Erfolge mit dualer Ausbildung
Die duale Ausbildung ist nach wie vor ein Vorarlberger Erfolgskonzept und hat Vorarlberg zum Bundesland mit der höchsten Lehrlingsquote in Österreich (ca. 52 %) gemacht.
Die Ausbildung, die in enger Zusammenarbeit zwischen den Landesberufsschulen und den ausbildenden Betrieben vonstattengeht, hat ein sehr hohes Niveau. Den unterschiedlichen Bedürfnissen der Jugendlichen wird im Rahmen von Angeboten wie Lehre und Matura (120 Personen haben das Modell bislang erfolgreich absolviert), Integrativer Berufsausbildung oder Lehrlingscoaching begegnet. Geringe Jugendarbeitslosigkeit.
Berufsorientierung: Im Rahmen des „Talente-Checks“ (seit 2015/16 flächendeckend) lernen Jugendliche mittels gezielter Checks, Selbsteinschätzungsverfahren und Standortgesprächen ihre Interessen, Talente und Begabungen genauer kennen. Sie werden auf eventuelle Lücken aufmerksam gemacht und erhalten die Chance, ihre Kompetenzen weiter zu entwickeln.
Viele Maßnahmen basieren auf einer engen Zusammenarbeit zwischen den Systempartnern. Der ständige Austausch hilft sowohl beim Aufdecken von Bedarfen als auch bei der Erstellung neuer Initiativen. Dabei geht es immer darum, Schulen bzw. Lehrpersonen in ihren Aufgaben zu unterstützen und damit den Bildungserfolg der Schüler*innen zu fördern.

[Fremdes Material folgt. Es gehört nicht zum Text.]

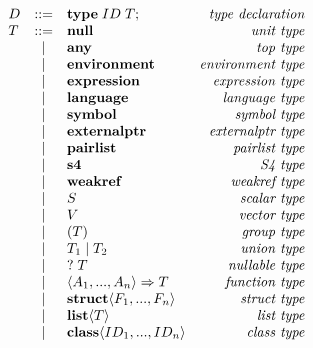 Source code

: \documentclass[acmsmall,review,anonymous]{acmart}\settopmatter{printfolios=true,printccs=false,printacmref=false}
\begin{document}
\begin{figure}          %
    \noindent           %
    \centering
    \begin{minipage}{.45\linewidth}
    \begin{flushleft}
      $ \begin{array}{lclr}
    D & ::= & {\bf type} \; ID \; T {\bf ;}  & \text{\it type declaration}\\
    T & ::= & {\bf null} & \text{\it unit type} \\
      & |   & {\bf any} & \text{\it top type} \\
      & |   & {\bf environment} & \text{\it environment type} \\
      & |   & {\bf expression} & \text{\it expression type} \\
      & |   & {\bf language} & \text{\it language type} \\
      & |   & {\bf symbol} & \text{\it symbol type} \\
      & |   & {\bf externalptr} & \text{\it externalptr type} \\
      & |   & {\bf pairlist} & \text{\it pairlist type} \\
      & |   & {\bf s4} & \text{\it S4 type} \\
      & |   & {\bf weakref} & \text{\it weakref type} \\
      & |   & S & \text{\it scalar type} \\
      & |   & V & \text{\it vector type} \\
      & |   & \left( T \right) & \text{\it group type} \\
      & |   & T_1 \; {\bf |} \; T_2 & \text{\it union type} \\
      & |   & ? \; T & \text{\it nullable type} \\
      & |   & \langle A_1 , ..., A_n\rangle \Rightarrow T & \text{\it function type} \\
      & |   & {\bf struct}\langle F_1, ..., F_n \rangle & \text{\it struct type} \\
      & |   & {\bf list} \langle T \rangle & \text{\it list type}\\
      & |   & {\bf class}\langle ID_1, ..., ID_n \rangle & \text{\it class type}\vspace{5pt}\\
    \end{array} $
    \end{flushleft}
    \end{minipage}

\end{figure}
\end{document}
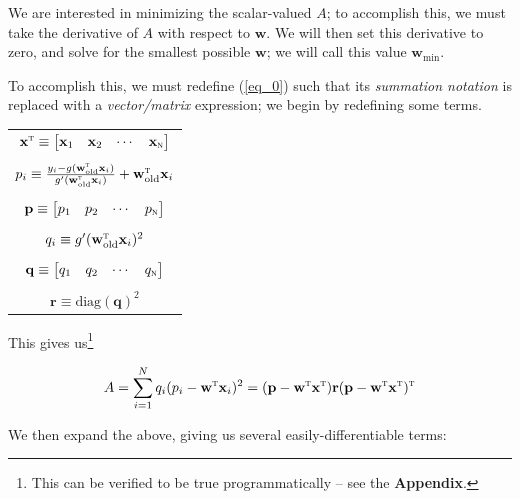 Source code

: \documentclass[a4paper,10pt,english]{article}
\begin{document}
\begin{multicols*}{2}
We are interested in minimizing the scalar-valued $A$; to accomplish this, we must take the derivative of $A$ with respect to $\mathbf{w}$. We will then set this derivative to zero, and solve for the smallest possible $\mathbf{w}$; we will call this value $\mathbf{w}_\text{min}$.

To accomplish this, we must redefine (\ref{eq_0}) such that its \textit{summation notation} is replaced with a \textit{vector/matrix} expression; we begin by redefining some terms.  

\begin{table}[H]
\center
\begin{tabular}{c}
$\mathbf{x}^\textsc{t} \equiv \begin{bmatrix} \mathbf{x}_1 & \mathbf{x}_2 & \cdots & \mathbf{x}_\textsc{n} \end{bmatrix}$ \\ \\
$p_i \equiv \frac{y_i - g(\mathbf{w}_\text{old}^\textsc{t} \mathbf{x}_i)}{g^\prime(\mathbf{w}_\text{old}^\textsc{t} \mathbf{x}_i)} + \mathbf{w}_\text{old}^\textsc{t} \mathbf{x}_i$ \\ \\
$\mathbf{p} \equiv \begin{bmatrix} p_1 & p_2 & \cdots & p_\textsc{n} \end{bmatrix}$ \\ \\
$q_i \equiv g^\prime(\mathbf{w}_\text{old}^\textsc{t} \mathbf{x}_i)^2$ \\ \\
$\mathbf{q} \equiv \begin{bmatrix} q_1 & q_2 & \cdots & q_\textsc{n} \end{bmatrix}$ \\ \\
$\mathbf{r} \equiv \text{diag}(\mathbf{q})^2$
\end{tabular}
\end{table}

This gives us\footnote{This can be verified to be true programmatically – see the \textbf{Appendix}.}

\begin{equation}
\label{eq_1}
A = \sum_{i=1}^{N} q_i ( p_i - \mathbf{w}^\textsc{t} \mathbf{x}_i )^2 = (\mathbf{p} - \mathbf{w}^\textsc{t} \mathbf{x}^\textsc{t}) \mathbf{r} (\mathbf{p} - \mathbf{w}^\textsc{t} \mathbf{x}^\textsc{t})^\textsc{t}
\end{equation}

We then expand the above, giving us several easily-differentiable terms:


\end{multicols*}
\end{document}
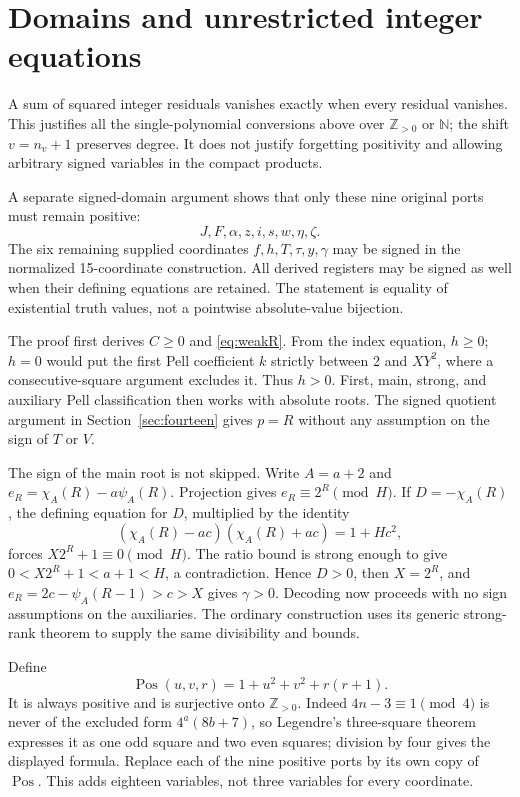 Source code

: \documentclass[11pt]{article}
\newcommand{\N}{\mathbb N}
\newcommand{\Pos}{\mathbb Z_{>0}}
\newcommand{\PP}{\operatorname{Pos}}
\begin{document}
\section{Domains and unrestricted integer equations}\label{sec:integers}

A sum of squared integer residuals vanishes exactly when every residual vanishes. This justifies all the single-polynomial conversions above over $\Pos$ or $\N$; the shift $v=n_v+1$ preserves degree. It does not justify forgetting positivity and allowing arbitrary signed variables in the compact products.

A separate signed-domain argument shows that only these nine original ports must remain positive:
\[
J,F,\alpha,z,i,s,w,\eta,\zeta.
\]
The six remaining supplied coordinates $f,h,T,\tau,y,\gamma$ may be signed in the normalized 15-coordinate construction. All derived registers may be signed as well when their defining equations are retained. The statement is equality of existential truth values, not a pointwise absolute-value bijection.

The proof first derives $C\geq0$ and \eqref{eq:weakR}. From the index equation, $h\geq0$; $h=0$ would put the first Pell coefficient $k$ strictly between 2 and $XY^2$, where a consecutive-square argument excludes it. Thus $h>0$. First, main, strong, and auxiliary Pell classification then works with absolute roots. The signed quotient argument in Section~\ref{sec:fourteen} gives $p=R$ without any assumption on the sign of $T$ or $V$.

The sign of the main root is not skipped. Write $A=a+2$ and
$e_R=\chi_A(R)-a\psi_A(R)$. Projection gives $e_R\equiv2^R\pmod H$.
If $D=-\chi_A(R)$, the defining equation for $D$, multiplied by the identity
\[
(\chi_A(R)-ac)(\chi_A(R)+ac)=1+Hc^2,
\]
forces $X2^R+1\equiv0\pmod H$. The ratio bound is strong enough to give
$0<X2^R+1<a+1<H$, a contradiction. Hence $D>0$, then $X=2^R$, and
$e_R=2c-\psi_A(R-1)>c>X$ gives $\gamma>0$. Decoding now proceeds with no sign assumptions on the auxiliaries. The ordinary construction uses its generic strong-rank theorem to supply the same divisibility and bounds.

Define
\[
\PP(u,v,r)=1+u^2+v^2+r(r+1).
\]
It is always positive and is surjective onto $\Pos$. Indeed $4n-3\equiv1\pmod4$ is never of the excluded form $4^a(8b+7)$, so Legendre's three-square theorem expresses it as one odd square and two even squares; division by four gives the displayed formula. Replace each of the nine positive ports by its own copy of $\PP$. This adds eighteen variables, not three variables for every coordinate.
\end{document}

In Sachen Schulbau ist Vorarlberg sehr fortschrittlich. Im Pflichtschulbereich sind in den vergangenen Jahren einige Vorzeigeschulen entstanden, die nur dank finanzieller Unterstützung von Gemeinden und Land ermöglicht wurden. Dabei wird immer wichtiger, dass das Gebäude den aktuellen pädagogischen Herausforderungen entspricht und auf die Lehr- und Lernkonzepte der Schulen eingeht.
Grundsätzlich besteht in Vorarlberg eine hohe Finanzierungsbereitschaft durch das Land. Viele Initiativen wären sonst nicht möglich gewesen. Gerade auch beim Lehrerpersonal an Pflichtschulen investiert das Land jährlich rund 20 Mio. Euro zusätzlich. Darin enthalten sind Mittel für ganztägige Schulformen, Schulsozialarbeit, VS-Paket, administrative Entlastung, Kleinschulen, Schulen mit besonderen Herausforderungen etc.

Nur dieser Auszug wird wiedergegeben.